Gethsemani Abbey as it looked during
Merton's residence in the 1950's
     What most strikes me in Merton’s story, however, is a little parable which he weaves into the larger narrative.  As it happens, among the other passengers on the ship that carries the Trappists to America  are members of a secular communal group called the Icarians.  Merton doesn’t miss an opportunity to contrast the peace and order of the Trappists, whose little society is founded on Jesus Christ, with the Icarians, who follow the ideas of the socialist utopian Etienne Cabet: the trappists feed the other travelers, including the Icarians, from their mobile kitchen, while the Icarians prohibit their members from taking spiritual sustenance at the monks’ masses; the Trappists “owned all their property in common.  They were, in fact, vowed to the most uncompromising poverty, forbidden to possess anything as individuals,” whereas when the Icarians decide to divide up their wealth one member attempts to make off with all of it and another “wrote a letter of delirious invective against Cabet and then blew out his brains.”  The Trappist superior is shocked when one Icarian, who had fallen overboard, confided that he was prepared to stab himself to death rather than drown if nobody came to save him; later, the monk is bemused to discover that another Icarian, who is asking to join the Trappists, is in fact a married man.

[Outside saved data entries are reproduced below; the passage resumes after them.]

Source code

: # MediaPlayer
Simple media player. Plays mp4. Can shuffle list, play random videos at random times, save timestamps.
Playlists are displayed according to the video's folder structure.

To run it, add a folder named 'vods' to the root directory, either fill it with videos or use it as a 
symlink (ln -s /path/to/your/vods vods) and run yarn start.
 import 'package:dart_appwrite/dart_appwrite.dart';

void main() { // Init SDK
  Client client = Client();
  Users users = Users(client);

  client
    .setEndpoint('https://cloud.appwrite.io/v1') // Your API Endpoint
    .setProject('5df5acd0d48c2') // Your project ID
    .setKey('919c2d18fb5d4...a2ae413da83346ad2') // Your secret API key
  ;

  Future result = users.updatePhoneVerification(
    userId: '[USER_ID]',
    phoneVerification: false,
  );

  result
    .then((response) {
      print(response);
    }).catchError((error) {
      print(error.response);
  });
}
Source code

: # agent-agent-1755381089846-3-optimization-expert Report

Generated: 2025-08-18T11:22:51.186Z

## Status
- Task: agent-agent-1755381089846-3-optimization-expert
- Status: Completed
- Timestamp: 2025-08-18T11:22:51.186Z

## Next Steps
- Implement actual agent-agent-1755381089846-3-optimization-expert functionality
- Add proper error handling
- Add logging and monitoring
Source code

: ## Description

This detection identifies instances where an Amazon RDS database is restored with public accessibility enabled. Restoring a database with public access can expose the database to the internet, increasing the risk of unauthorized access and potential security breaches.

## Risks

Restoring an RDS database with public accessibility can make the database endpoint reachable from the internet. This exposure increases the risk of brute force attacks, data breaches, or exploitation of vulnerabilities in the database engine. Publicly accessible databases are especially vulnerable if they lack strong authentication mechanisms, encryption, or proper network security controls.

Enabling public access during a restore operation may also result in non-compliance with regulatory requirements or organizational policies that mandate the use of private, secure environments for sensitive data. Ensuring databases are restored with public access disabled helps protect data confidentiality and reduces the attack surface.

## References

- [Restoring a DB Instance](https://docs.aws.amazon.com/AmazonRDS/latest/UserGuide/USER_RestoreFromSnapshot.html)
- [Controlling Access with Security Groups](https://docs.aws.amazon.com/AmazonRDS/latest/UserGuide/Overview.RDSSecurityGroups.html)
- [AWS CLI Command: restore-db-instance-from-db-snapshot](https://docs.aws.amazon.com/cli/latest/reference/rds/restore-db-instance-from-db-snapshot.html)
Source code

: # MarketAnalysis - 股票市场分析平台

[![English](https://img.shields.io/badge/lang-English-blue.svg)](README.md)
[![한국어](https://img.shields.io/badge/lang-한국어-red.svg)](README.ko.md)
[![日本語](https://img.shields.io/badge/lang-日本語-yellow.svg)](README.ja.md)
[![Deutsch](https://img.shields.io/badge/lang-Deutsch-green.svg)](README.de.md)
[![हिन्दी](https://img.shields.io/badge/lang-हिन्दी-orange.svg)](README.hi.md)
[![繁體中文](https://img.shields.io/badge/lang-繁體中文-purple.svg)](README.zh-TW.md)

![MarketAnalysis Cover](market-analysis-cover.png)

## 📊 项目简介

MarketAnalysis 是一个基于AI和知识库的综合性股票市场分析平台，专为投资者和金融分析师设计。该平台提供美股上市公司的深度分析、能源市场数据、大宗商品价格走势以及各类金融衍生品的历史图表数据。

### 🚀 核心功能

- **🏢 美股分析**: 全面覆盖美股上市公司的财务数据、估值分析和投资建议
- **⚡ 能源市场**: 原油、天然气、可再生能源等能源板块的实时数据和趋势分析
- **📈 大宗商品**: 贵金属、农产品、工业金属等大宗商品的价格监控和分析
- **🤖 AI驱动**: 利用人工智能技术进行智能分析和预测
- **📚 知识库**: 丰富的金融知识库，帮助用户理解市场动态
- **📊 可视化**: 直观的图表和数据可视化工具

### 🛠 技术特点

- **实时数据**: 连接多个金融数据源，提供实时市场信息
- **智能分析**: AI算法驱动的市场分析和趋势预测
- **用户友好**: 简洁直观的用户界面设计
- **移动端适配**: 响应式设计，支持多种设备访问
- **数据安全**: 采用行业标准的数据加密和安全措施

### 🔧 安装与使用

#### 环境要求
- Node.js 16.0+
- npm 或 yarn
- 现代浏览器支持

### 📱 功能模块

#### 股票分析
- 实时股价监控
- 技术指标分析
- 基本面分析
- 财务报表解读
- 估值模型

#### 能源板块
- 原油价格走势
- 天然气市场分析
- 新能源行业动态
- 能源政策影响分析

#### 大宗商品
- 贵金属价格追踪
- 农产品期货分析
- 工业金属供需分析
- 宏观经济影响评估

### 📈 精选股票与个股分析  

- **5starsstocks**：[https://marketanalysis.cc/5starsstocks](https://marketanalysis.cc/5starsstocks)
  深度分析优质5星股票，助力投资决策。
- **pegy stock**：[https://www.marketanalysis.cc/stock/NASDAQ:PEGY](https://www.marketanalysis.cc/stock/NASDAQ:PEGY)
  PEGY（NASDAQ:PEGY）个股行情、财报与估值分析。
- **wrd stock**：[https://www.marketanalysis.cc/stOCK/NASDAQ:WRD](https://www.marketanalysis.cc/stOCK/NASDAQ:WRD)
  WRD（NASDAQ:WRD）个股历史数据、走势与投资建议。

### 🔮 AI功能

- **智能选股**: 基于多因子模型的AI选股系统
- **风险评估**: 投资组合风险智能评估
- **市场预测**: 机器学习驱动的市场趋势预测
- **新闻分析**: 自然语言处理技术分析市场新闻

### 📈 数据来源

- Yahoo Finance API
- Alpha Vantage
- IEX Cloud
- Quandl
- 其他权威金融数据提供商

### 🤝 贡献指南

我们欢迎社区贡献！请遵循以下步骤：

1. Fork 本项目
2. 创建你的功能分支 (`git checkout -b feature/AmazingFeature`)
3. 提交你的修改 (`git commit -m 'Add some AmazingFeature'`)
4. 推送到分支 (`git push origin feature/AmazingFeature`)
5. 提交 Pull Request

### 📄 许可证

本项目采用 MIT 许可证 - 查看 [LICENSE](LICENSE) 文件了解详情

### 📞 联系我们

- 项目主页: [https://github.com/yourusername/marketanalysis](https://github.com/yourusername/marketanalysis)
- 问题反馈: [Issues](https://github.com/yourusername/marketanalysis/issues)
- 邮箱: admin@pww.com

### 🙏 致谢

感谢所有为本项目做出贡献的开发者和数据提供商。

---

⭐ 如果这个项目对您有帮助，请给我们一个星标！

     Merton himself explains the difference between the two groups as follows:

. . . the monks had Christ living and working in them by faith, by charity.  The monks were united by the Holy Spirit in the peace of God, which tames and dominates and sublimates man’s nature and ordains it to the highest possible ends.  But the Icarians were united only by the frail bonds of an “armed neutrality” of insatiable animal appetites.

     Merton’s thesis is a simple one (which I address from a somewhat different angle in my recent  post :"Random Selection Favors Religion, or What Would Darwin Do?"): Jesus Christ is the foundation of all truth, and a society built on Christ will be orderly and flourishing; a society that relies exclusively on human wisdom is doomed to futility and disintegration.  The Icarians (who were actually more successful than most such groups: their last community didn’t disband until 1898, fifty years after they began) are neither the first nor the last example history offers.  Merton saw it himself in his own history, in the contrast between the disorder and unhappiness of his early, worldly, life, and the joy that he found in the Christ-centered world of the monastery (and one hopes he found his way back to the Lord before the final end).  His tale of the Trappists and the Icarians is just one more illustration that only the house built on the Rock (see Matthew 7:25) will stand.